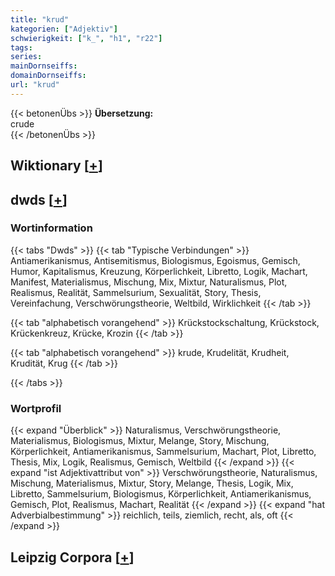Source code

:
 ```yaml
---
title: "krud"
kategorien: ["Adjektiv"]
schwierigkeit: ["k_", "h1", "r22"]
tags:
series:
mainDornseiffs:
domainDornseiffs:
url: "krud"
---
```


{{< betonenÜbs >}}
**Übersetzung:**  
crude  
{{< /betonenÜbs >}}

## Wiktionary [[+](https://de.wiktionary.org/wiki/krud)]



## dwds [[+](https://www.dwds.de/wb/krud)]

### Wortinformation
{{< tabs "Dwds" >}}
{{< tab "Typische Verbindungen" >}}
Antiamerikanismus, Antisemitismus, Biologismus, Egoismus, Gemisch, Humor, Kapitalismus, Kreuzung, Körperlichkeit, Libretto, Logik, Machart, Manifest, Materialismus, Mischung, Mix, Mixtur, Naturalismus, Plot, Realismus, Realität, Sammelsurium, Sexualität, Story, Thesis, Vereinfachung, Verschwörungstheorie, Weltbild, Wirklichkeit
{{< /tab >}}

{{< tab "alphabetisch vorangehend" >}}
Krückstockschaltung, Krückstock, Krückenkreuz, Krücke, Krozin
{{< /tab >}}

{{< tab "alphabetisch vorangehend" >}}
krude, Krudelität, Krudheit, Krudität, Krug
{{< /tab >}}

{{< /tabs >}}

### Wortprofil
{{< expand "Überblick" >}} Naturalismus, Verschwörungstheorie, Materialismus, Biologismus, Mixtur, Melange, Story, Mischung, Körperlichkeit, Antiamerikanismus, Sammelsurium, Machart, Plot, Libretto, Thesis, Mix, Logik, Realismus, Gemisch, Weltbild {{< /expand >}}
{{< expand "ist Adjektivattribut von" >}} Verschwörungstheorie, Naturalismus, Mischung, Materialismus, Mixtur, Story, Melange, Thesis, Logik, Mix, Libretto, Sammelsurium, Biologismus, Körperlichkeit, Antiamerikanismus, Gemisch, Plot, Realismus, Machart, Realität {{< /expand >}}
{{< expand "hat Adverbialbestimmung" >}} reichlich, teils, ziemlich, recht, als, oft {{< /expand >}}

## Leipzig Corpora [[+](https://corpora.uni-leipzig.de/en/res?word=krud&corpusId=deu_newscrawl-public_2018)]

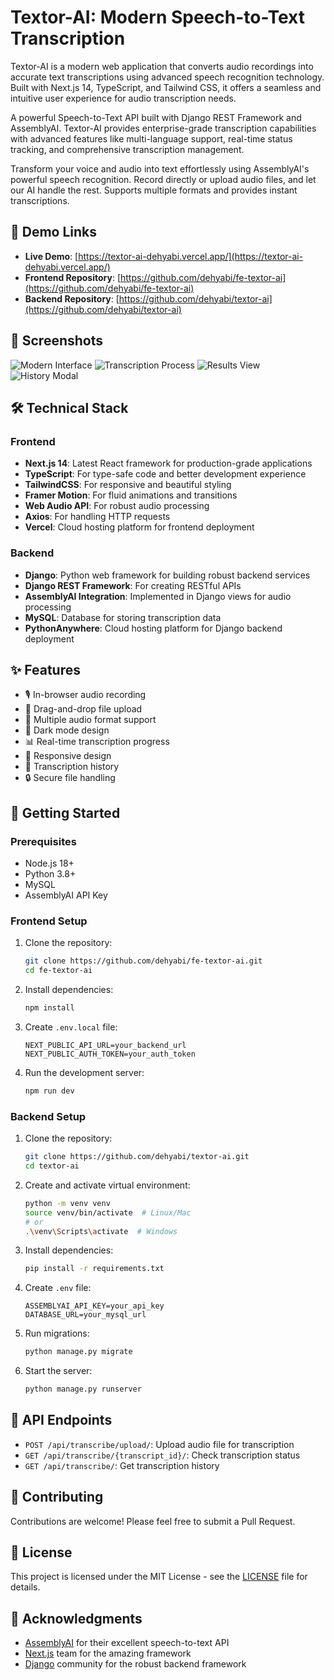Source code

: # Textor-AI: Modern Speech-to-Text Transcription

Textor-AI is a modern web application that converts audio recordings into accurate text transcriptions using advanced speech recognition technology. Built with Next.js 14, TypeScript, and Tailwind CSS, it offers a seamless and intuitive user experience for audio transcription needs.

A powerful Speech-to-Text API built with Django REST Framework and AssemblyAI. Textor-AI provides enterprise-grade transcription capabilities with advanced features like multi-language support, real-time status tracking, and comprehensive transcription management.

Transform your voice and audio into text effortlessly using AssemblyAI's powerful speech recognition. Record directly or upload audio files, and let our AI handle the rest. Supports multiple formats and provides instant transcriptions.

## 🚀 Demo Links
- **Live Demo**: [https://textor-ai-dehyabi.vercel.app/](https://textor-ai-dehyabi.vercel.app/)
- **Frontend Repository**: [https://github.com/dehyabi/fe-textor-ai](https://github.com/dehyabi/fe-textor-ai)
- **Backend Repository**: [https://github.com/dehyabi/textor-ai](https://github.com/dehyabi/textor-ai)

## 📸 Screenshots
![Modern Interface](https://dev-to-uploads.s3.amazonaws.com/uploads/articles/qh5nat7zn1c1huzfxkt2.png)
![Transcription Process](https://dev-to-uploads.s3.amazonaws.com/uploads/articles/nmrmosxphhro57t9idk4.png)
![Results View](https://dev-to-uploads.s3.amazonaws.com/uploads/articles/mq0361vtjtdekv0rqrog.png)
![History Modal](https://dev-to-uploads.s3.amazonaws.com/uploads/articles/meso773iq2w5g55z3hbj.png)

## 🛠️ Technical Stack

### Frontend
- **Next.js 14**: Latest React framework for production-grade applications
- **TypeScript**: For type-safe code and better development experience
- **TailwindCSS**: For responsive and beautiful styling
- **Framer Motion**: For fluid animations and transitions
- **Web Audio API**: For robust audio processing
- **Axios**: For handling HTTP requests
- **Vercel**: Cloud hosting platform for frontend deployment

### Backend
- **Django**: Python web framework for building robust backend services
- **Django REST Framework**: For creating RESTful APIs
- **AssemblyAI Integration**: Implemented in Django views for audio processing
- **MySQL**: Database for storing transcription data
- **PythonAnywhere**: Cloud hosting platform for Django backend deployment

## ✨ Features

- 🎙️ In-browser audio recording
- 📁 Drag-and-drop file upload
- 🔄 Multiple audio format support
- 🌙 Dark mode design
- 📊 Real-time transcription progress
- 📱 Responsive design
- 📜 Transcription history
- 🔒 Secure file handling

## 🚀 Getting Started

### Prerequisites
- Node.js 18+
- Python 3.8+
- MySQL
- AssemblyAI API Key

### Frontend Setup
1. Clone the repository:
   ```bash
   git clone https://github.com/dehyabi/fe-textor-ai.git
   cd fe-textor-ai
   ```

2. Install dependencies:
   ```bash
   npm install
   ```

3. Create `.env.local` file:
   ```env
   NEXT_PUBLIC_API_URL=your_backend_url
   NEXT_PUBLIC_AUTH_TOKEN=your_auth_token
   ```

4. Run the development server:
   ```bash
   npm run dev
   ```

### Backend Setup
1. Clone the repository:
   ```bash
   git clone https://github.com/dehyabi/textor-ai.git
   cd textor-ai
   ```

2. Create and activate virtual environment:
   ```bash
   python -m venv venv
   source venv/bin/activate  # Linux/Mac
   # or
   .\venv\Scripts\activate  # Windows
   ```

3. Install dependencies:
   ```bash
   pip install -r requirements.txt
   ```

4. Create `.env` file:
   ```env
   ASSEMBLYAI_API_KEY=your_api_key
   DATABASE_URL=your_mysql_url
   ```

5. Run migrations:
   ```bash
   python manage.py migrate
   ```

6. Start the server:
   ```bash
   python manage.py runserver
   ```

## 📝 API Endpoints

- `POST /api/transcribe/upload/`: Upload audio file for transcription
- `GET /api/transcribe/{transcript_id}/`: Check transcription status
- `GET /api/transcribe/`: Get transcription history

## 🤝 Contributing

Contributions are welcome! Please feel free to submit a Pull Request.

## 📄 License

This project is licensed under the MIT License - see the [LICENSE](LICENSE) file for details.

## 🙏 Acknowledgments

- [AssemblyAI](https://www.assemblyai.com/) for their excellent speech-to-text API
- [Next.js](https://nextjs.org/) team for the amazing framework
- [Django](https://www.djangoproject.com/) community for the robust backend framework
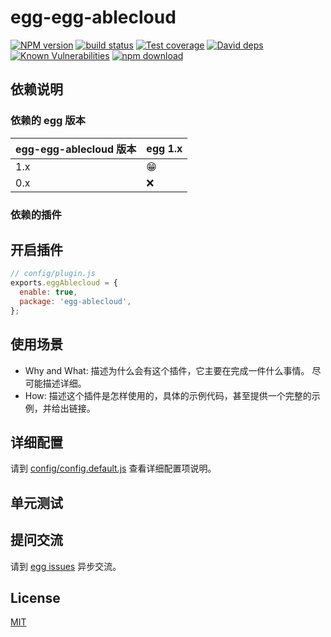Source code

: # egg-egg-ablecloud

[![NPM version][npm-image]][npm-url]
[![build status][travis-image]][travis-url]
[![Test coverage][codecov-image]][codecov-url]
[![David deps][david-image]][david-url]
[![Known Vulnerabilities][snyk-image]][snyk-url]
[![npm download][download-image]][download-url]

[npm-image]: https://img.shields.io/npm/v/egg-ablecloud.svg?style=flat-square
[npm-url]: https://npmjs.org/package/egg-ablecloud
[travis-image]: https://img.shields.io/travis/x-cold/egg-ablecloud.svg?style=flat-square
[travis-url]: https://travis-ci.org/x-cold/egg-ablecloud
[codecov-image]: https://img.shields.io/codecov/c/github/x-cold/egg-ablecloud.svg?style=flat-square
[codecov-url]: https://codecov.io/github/x-cold/egg-ablecloud?branch=master
[david-image]: https://img.shields.io/david/x-cold/egg-ablecloud.svg?style=flat-square
[david-url]: https://david-dm.org/x-cold/egg-ablecloud
[snyk-image]: https://snyk.io/test/npm/egg-ablecloud/badge.svg?style=flat-square
[snyk-url]: https://snyk.io/test/npm/egg-ablecloud
[download-image]: https://img.shields.io/npm/dm/egg-ablecloud.svg?style=flat-square
[download-url]: https://npmjs.org/package/egg-ablecloud

<!--
Description here.
-->

## 依赖说明

### 依赖的 egg 版本

egg-egg-ablecloud 版本 | egg 1.x
--- | ---
1.x | 😁
0.x | ❌

### 依赖的插件
<!--

如果有依赖其它插件，请在这里特别说明。如

- security
- multipart

-->

## 开启插件

```js
// config/plugin.js
exports.eggAblecloud = {
  enable: true,
  package: 'egg-ablecloud',
};
```

## 使用场景

- Why and What: 描述为什么会有这个插件，它主要在完成一件什么事情。
尽可能描述详细。
- How: 描述这个插件是怎样使用的，具体的示例代码，甚至提供一个完整的示例，并给出链接。

## 详细配置

请到 [config/config.default.js](config/config.default.js) 查看详细配置项说明。

## 单元测试

<!-- 描述如何在单元测试中使用此插件，例如 schedule 如何触发。无则省略。-->

## 提问交流

请到 [egg issues](https://github.com/eggjs/egg/issues) 异步交流。

## License

[MIT](LICENSE)

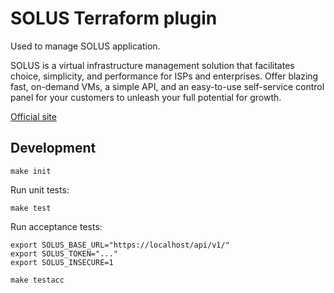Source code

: SOLUS Terraform plugin
=========================

Used to manage SOLUS application.

SOLUS is a virtual infrastructure management solution that facilitates
choice, simplicity, and performance for ISPs and enterprises. Offer blazing
fast, on-demand VMs, a simple API, and an easy-to-use self-service control
panel for your customers to unleash your full potential for growth.

[Official site](https://www.solus.io/)

Development
-----------

```shell
make init
```

Run unit tests:

```shell
make test
```

Run acceptance tests:

```shell
export SOLUS_BASE_URL="https://localhost/api/v1/"
export SOLUS_TOKEN="..."
export SOLUS_INSECURE=1

make testacc
```
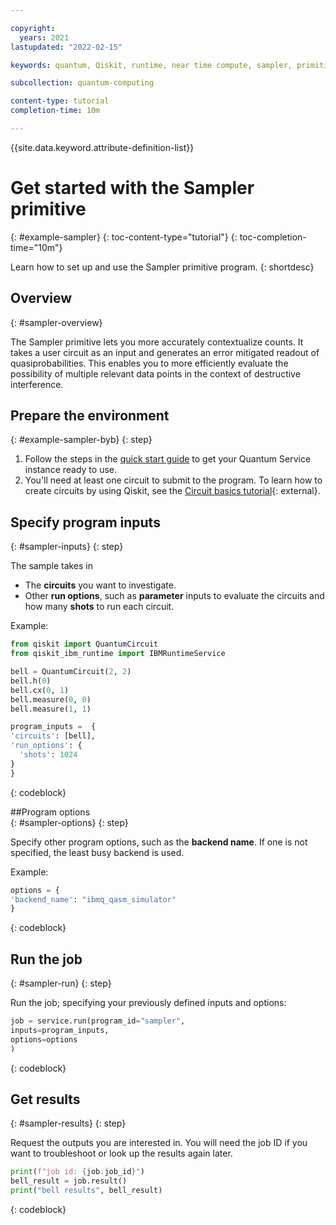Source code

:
```yaml
---

copyright:
  years: 2021
lastupdated: "2022-02-15"

keywords: quantum, Qiskit, runtime, near time compute, sampler, primitive

subcollection: quantum-computing

content-type: tutorial
completion-time: 10m

---
```


{{site.data.keyword.attribute-definition-list}}

# Get started with the Sampler primitive
{: #example-sampler}
{: toc-content-type="tutorial"}
{: toc-completion-time="10m"}

Learn how to set up and use the Sampler primitive program.
{: shortdesc}

## Overview
{: #sampler-overview}

The Sampler primitive lets you more accurately contextualize counts. It takes a user circuit as an input and generates an error mitigated readout of quasiprobabilities. This enables you to more efficiently evaluate the possibility of multiple relevant data points in the context of destructive interference.  


## Prepare the environment
{: #example-sampler-byb}
{: step}

1. Follow the steps in the [quick start guide](/docs/quantum-computing?topic=quantum-computing-quickstart) to get your Quantum Service instance ready to use.
2. You'll need at least one circuit to submit to the program. To learn how to create circuits by using Qiskit, see the [Circuit basics tutorial](https://qiskit.org/documentation/tutorials/circuits/01_circuit_basics.html){: external}.


## Specify program inputs
{: #sampler-inputs}
{: step}

The sample takes in
* The **circuits** you want to investigate.
* Other **run options**, such as **parameter** inputs to evaluate the circuits and how many **shots** to run each circuit.

Example:

```Python
from qiskit import QuantumCircuit
from qiskit_ibm_runtime import IBMRuntimeService

bell = QuantumCircuit(2, 2)
bell.h(0)
bell.cx(0, 1)
bell.measure(0, 0)
bell.measure(1, 1)

program_inputs =  {
'circuits': [bell],
'run_options': {
  'shots': 1024
}
}
```
{: codeblock}

##Program options    
{: #sampler-options}
{: step}

Specify other program options, such as the **backend name**.  If one is not specified, the least busy backend is used.

Example:

```Python
options = {
'backend_name': "ibmq_qasm_simulator"
}

```
{: codeblock}

## Run the job
{: #sampler-run}
{: step}

Run the job; specifying your previously defined inputs and options:

```Python
job = service.run(program_id="sampler",
inputs=program_inputs,
options=options
)
```
{: codeblock}

## Get results
{: #sampler-results}
{: step}

Request the outputs you are interested in. You will need the job ID if you want to troubleshoot or look up the results again later.

```Python
print(f"job id: {job.job_id}")
bell_result = job.result()
print("bell results", bell_result)
```
{: codeblock}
◇ ◇ ◇ ◇
» Exercise directions
The lines from the top of the data above through the one holding "### Wortprofil" are to be repeated exactly, and only those, with no pictures.

» Your solution
Source code

:
 ```yaml
---
title: "krud"
kategorien: ["Adjektiv"]
schwierigkeit: ["k_", "h1", "r22"]
tags:
series:
mainDornseiffs:
domainDornseiffs:
url: "krud"
---
```


{{< betonenÜbs >}}
**Übersetzung:**  
crude  
{{< /betonenÜbs >}}

## Wiktionary [[+](https://de.wiktionary.org/wiki/krud)]



## dwds [[+](https://www.dwds.de/wb/krud)]

### Wortinformation
{{< tabs "Dwds" >}}
{{< tab "Typische Verbindungen" >}}
Antiamerikanismus, Antisemitismus, Biologismus, Egoismus, Gemisch, Humor, Kapitalismus, Kreuzung, Körperlichkeit, Libretto, Logik, Machart, Manifest, Materialismus, Mischung, Mix, Mixtur, Naturalismus, Plot, Realismus, Realität, Sammelsurium, Sexualität, Story, Thesis, Vereinfachung, Verschwörungstheorie, Weltbild, Wirklichkeit
{{< /tab >}}

{{< tab "alphabetisch vorangehend" >}}
Krückstockschaltung, Krückstock, Krückenkreuz, Krücke, Krozin
{{< /tab >}}

{{< tab "alphabetisch vorangehend" >}}
krude, Krudelität, Krudheit, Krudität, Krug
{{< /tab >}}

{{< /tabs >}}

### Wortprofil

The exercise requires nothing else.